"When I first started, it was about getting fit. But it was always about gaining more strength all around. I have never been strong."
Not long ago, Fat Free was on the label of "health foods." Your average gym-goer ate Special K with nonfat milk before sluggishly heading to the elliptical machine. Now, a new breed of athletes has taken over and adopted a new diet.
Meats and vegetables, nuts and seeds, some fruit, little starch, no sugar.
Whether following paleo or Zone, CrossFit athletes are known to enjoy eating fat. They order avocado on the side at restaurants, and keep almonds or macadamia nuts in their cars or at their desks to balance meals on the go.
Those who follow the Zone diet are taught to find the right block prescription, and up the fat blocks if they need something extra.
Recently, one CrossFitter took it to the extreme.
After five years of CrossFit training powered by three years of a strict 18-block Zone prescription, Lucas Zepeda had great stats in all categories but one: heavy workouts.

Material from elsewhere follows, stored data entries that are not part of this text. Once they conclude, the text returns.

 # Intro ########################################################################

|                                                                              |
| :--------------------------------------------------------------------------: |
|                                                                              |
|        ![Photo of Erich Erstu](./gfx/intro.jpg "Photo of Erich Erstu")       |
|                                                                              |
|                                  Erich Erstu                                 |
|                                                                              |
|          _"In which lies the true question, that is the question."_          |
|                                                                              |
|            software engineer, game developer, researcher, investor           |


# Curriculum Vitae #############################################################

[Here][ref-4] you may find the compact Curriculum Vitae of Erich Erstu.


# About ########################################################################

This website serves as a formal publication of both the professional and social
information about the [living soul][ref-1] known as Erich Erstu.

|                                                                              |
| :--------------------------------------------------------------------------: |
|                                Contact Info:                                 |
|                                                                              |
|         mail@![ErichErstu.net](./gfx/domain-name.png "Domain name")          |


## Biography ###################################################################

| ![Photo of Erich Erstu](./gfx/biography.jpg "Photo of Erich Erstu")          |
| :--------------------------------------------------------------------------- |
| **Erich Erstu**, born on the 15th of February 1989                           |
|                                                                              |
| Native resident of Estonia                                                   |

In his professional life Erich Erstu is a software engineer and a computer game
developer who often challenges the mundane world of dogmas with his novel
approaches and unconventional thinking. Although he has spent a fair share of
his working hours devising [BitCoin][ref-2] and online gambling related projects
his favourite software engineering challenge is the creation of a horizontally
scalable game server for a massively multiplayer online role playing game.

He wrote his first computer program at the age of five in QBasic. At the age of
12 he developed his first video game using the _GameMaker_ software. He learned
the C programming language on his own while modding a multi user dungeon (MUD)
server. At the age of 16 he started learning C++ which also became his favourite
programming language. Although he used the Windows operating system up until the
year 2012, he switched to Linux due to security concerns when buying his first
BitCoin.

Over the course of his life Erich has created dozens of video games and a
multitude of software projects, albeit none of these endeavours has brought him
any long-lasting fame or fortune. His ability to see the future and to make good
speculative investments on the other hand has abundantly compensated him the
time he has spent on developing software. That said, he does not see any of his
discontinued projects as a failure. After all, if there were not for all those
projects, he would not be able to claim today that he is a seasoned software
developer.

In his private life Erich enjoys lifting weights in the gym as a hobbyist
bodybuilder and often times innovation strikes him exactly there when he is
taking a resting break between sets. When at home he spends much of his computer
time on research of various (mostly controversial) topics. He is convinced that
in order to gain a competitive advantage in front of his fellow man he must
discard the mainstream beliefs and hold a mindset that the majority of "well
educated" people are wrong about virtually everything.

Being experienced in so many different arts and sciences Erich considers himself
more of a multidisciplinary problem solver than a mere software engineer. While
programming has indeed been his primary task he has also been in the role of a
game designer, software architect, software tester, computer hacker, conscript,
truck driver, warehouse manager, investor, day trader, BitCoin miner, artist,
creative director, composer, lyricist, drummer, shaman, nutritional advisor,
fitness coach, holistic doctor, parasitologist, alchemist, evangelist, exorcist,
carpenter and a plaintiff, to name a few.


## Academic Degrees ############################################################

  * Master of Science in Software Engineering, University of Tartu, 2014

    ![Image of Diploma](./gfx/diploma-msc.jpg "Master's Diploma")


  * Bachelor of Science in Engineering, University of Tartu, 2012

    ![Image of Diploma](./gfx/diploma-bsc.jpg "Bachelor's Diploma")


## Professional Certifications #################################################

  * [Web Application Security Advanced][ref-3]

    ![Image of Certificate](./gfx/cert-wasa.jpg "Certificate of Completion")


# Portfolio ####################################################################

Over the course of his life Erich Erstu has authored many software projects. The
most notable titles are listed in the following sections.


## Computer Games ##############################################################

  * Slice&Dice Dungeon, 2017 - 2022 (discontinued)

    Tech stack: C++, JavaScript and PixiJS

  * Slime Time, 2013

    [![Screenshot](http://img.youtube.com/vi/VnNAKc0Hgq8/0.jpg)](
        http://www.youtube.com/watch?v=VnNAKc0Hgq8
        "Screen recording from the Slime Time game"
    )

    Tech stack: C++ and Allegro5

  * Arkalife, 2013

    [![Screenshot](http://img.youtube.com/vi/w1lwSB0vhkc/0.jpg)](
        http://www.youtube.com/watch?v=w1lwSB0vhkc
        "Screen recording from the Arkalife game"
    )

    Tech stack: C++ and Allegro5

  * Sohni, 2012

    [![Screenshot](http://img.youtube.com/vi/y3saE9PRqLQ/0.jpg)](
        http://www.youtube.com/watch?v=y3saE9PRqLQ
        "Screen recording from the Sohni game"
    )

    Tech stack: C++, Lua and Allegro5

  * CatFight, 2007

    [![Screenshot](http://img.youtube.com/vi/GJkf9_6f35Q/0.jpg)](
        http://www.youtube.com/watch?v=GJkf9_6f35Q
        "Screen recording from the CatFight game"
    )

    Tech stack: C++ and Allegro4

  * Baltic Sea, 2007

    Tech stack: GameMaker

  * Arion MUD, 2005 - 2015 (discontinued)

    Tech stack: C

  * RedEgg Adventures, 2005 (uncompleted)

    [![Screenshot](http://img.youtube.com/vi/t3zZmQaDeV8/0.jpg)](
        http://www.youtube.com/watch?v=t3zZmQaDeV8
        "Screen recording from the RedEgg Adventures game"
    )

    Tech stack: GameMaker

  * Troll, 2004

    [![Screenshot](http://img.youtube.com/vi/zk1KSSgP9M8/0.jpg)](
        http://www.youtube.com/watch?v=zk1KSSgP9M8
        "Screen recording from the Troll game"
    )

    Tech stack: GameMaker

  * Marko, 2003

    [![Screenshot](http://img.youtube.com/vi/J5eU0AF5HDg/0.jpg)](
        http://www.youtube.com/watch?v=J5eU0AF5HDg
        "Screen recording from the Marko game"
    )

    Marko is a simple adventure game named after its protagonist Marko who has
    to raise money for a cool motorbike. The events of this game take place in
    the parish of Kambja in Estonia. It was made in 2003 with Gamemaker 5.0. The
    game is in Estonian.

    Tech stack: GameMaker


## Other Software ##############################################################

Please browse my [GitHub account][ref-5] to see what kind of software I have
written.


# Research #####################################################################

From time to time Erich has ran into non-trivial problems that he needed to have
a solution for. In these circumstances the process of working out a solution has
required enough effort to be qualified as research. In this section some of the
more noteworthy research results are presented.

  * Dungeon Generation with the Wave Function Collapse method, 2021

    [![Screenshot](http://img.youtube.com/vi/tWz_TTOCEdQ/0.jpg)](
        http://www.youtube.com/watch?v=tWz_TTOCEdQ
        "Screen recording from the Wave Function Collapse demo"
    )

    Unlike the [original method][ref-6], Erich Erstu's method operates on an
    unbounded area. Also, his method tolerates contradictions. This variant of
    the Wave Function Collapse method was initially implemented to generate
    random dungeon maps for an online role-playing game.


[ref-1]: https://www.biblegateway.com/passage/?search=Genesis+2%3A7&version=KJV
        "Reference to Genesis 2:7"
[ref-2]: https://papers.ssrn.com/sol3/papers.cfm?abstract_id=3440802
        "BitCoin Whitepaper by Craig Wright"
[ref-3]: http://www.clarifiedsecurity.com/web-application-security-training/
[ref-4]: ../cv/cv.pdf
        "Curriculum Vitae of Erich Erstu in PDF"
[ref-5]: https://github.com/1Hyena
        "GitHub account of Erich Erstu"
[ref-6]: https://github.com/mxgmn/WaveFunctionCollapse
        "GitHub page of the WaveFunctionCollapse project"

“When I first started, it was about getting fit. But it was always about gaining more strength all around. I have never been strong,” Zepeda says. “I have always been smaller. I’ve been hitting plateaus on my lifts.”
In an effort to improve his strength, CrossFit Santa Cruz coaches encouraged Zepeda to eat more fat. Months ago, he tentatively added a small amount of more avocado and almond butter. When he still didn’t make gains, his coaches grew convinced that he still wasn’t getting enough fat.
“He was eating like a girl and trying to lift like a man,” affiliate owner Leif Edmundson jokes.
To settle, once and for all, whether Zepeda’s restricted diet was holding him back, Edmundson offered a challenge: one month, one jar of peanut butter a day.
If Zepeda ate a jar of peanut butter each day, Edmundson would pay for all 30 jars. If Zepeda failed, he’d have to pay the bill.
That’s an extra 2,500 calories per day and 70 (3 gram) blocks of fat.
“At first, I was like, ‘This is dumb. And I don’t want to pay for this. I don’t know if this will work,’” Zepeda says.
But it didn’t take long for Zepeda to see gains. He put on weight, and added plates to his lifts. By the end of the month, he added 25 pounds to his deadlift, 15 pounds to his back squat and 10 pounds to his clean and jerk.
More remarkably, after gaining 17 pounds of bodyweight, he was able to shave nine seconds off of a bodyweight workout: 4 rounds for time of a 400-meter run and 50 air squats.
It wasn’t easy to stomach the peanut butter and 18 blocks, however. After the first day, Zepeda never again felt hungry, he says. To conquer the daily jar of peanut butter, Zepeda hid half of it in his morning protein shake. He ate the other half with his meals, and shoveled down the food even when he didn’t want it.
Adapting to his heavier bodyweight and lack of hunger was tough. “I felt sluggish, like I had a weighted vest on,” Zepeda says.
To counter the bloated feeling, he added heavy lifting three times a week in addition to the gym’s regular programming.
Although the one-month challenge worked, it didn’t offer a sustainable diet. Immediately after the 30 days were up, Zepeda stopped eating peanut butter. He returned to his 18-block Zone diet, but this time accepted the extra fat blocks his coaches had long encouraged.
Now, he’s curious whether the gains from the challenge will remain.
“Right now, I can say it works. Let us see how much of that (17-pound weight gain) stays on and how much strength I keep,” Zepeda says.
“Would I recommend it to anyone? Hard to say. I guess it works in some ways. I think it is a big commitment.”